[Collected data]
"""
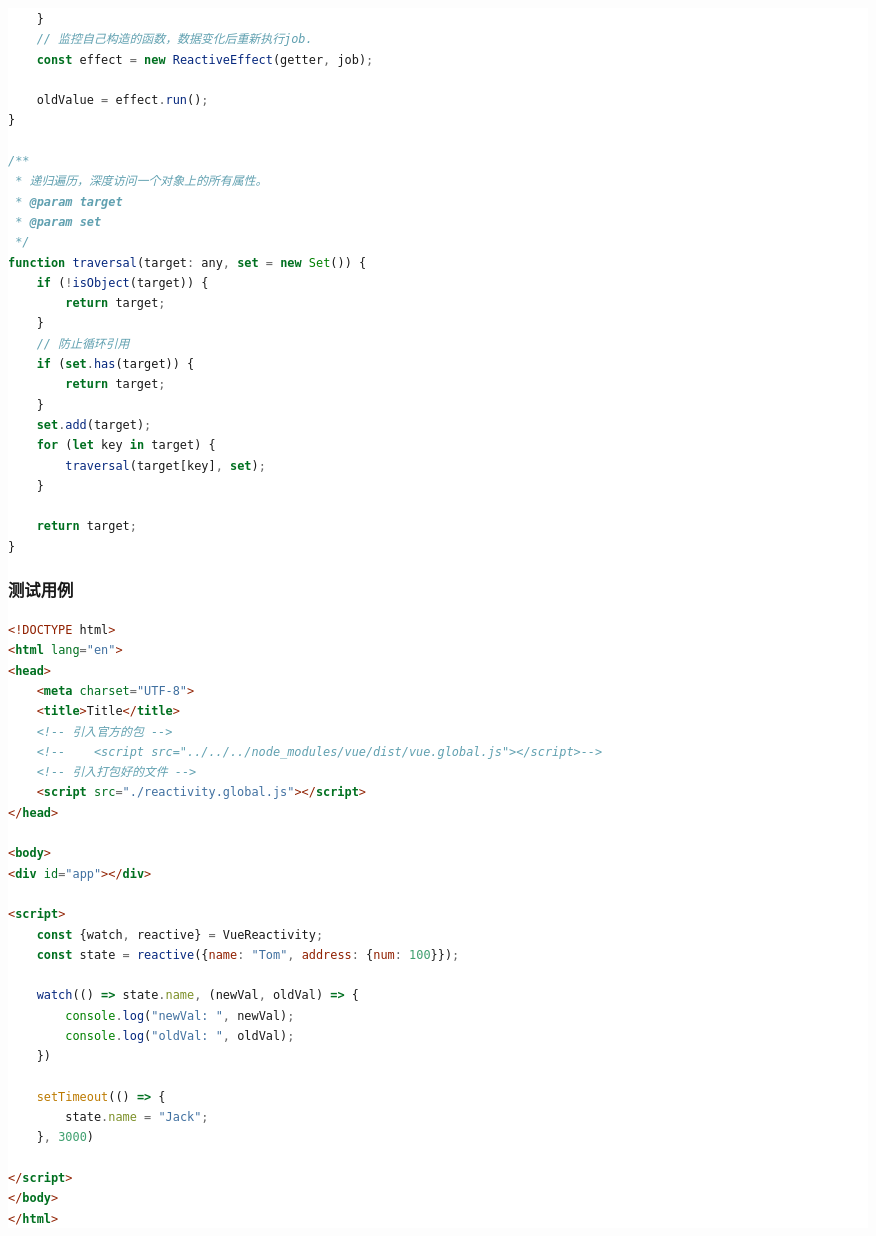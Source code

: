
 ```js
    }
    // 监控自己构造的函数，数据变化后重新执行job.
    const effect = new ReactiveEffect(getter, job);

    oldValue = effect.run();
}

/**
 * 递归遍历，深度访问一个对象上的所有属性。
 * @param target
 * @param set
 */
function traversal(target: any, set = new Set()) {
    if (!isObject(target)) {
        return target;
    }
    // 防止循环引用
    if (set.has(target)) {
        return target;
    }
    set.add(target);
    for (let key in target) {
        traversal(target[key], set);
    }

    return target;
}
```



### 测试用例

```html
<!DOCTYPE html>
<html lang="en">
<head>
    <meta charset="UTF-8">
    <title>Title</title>
    <!-- 引入官方的包 -->
    <!--    <script src="../../../node_modules/vue/dist/vue.global.js"></script>-->
    <!-- 引入打包好的文件 -->
    <script src="./reactivity.global.js"></script>
</head>

<body>
<div id="app"></div>

<script>
    const {watch, reactive} = VueReactivity;
    const state = reactive({name: "Tom", address: {num: 100}});

    watch(() => state.name, (newVal, oldVal) => {
        console.log("newVal: ", newVal);
        console.log("oldVal: ", oldVal);
    })

    setTimeout(() => {
        state.name = "Jack";
    }, 3000)

</script>
</body>
</html>
```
"""
= TASK GOAL =
Scan the data, and report each line that uses the word "watch".

= RESULT FOR THIS EXERCISE =
    const {watch, reactive} = VueReactivity;
    watch(() => state.name, (newVal, oldVal) => {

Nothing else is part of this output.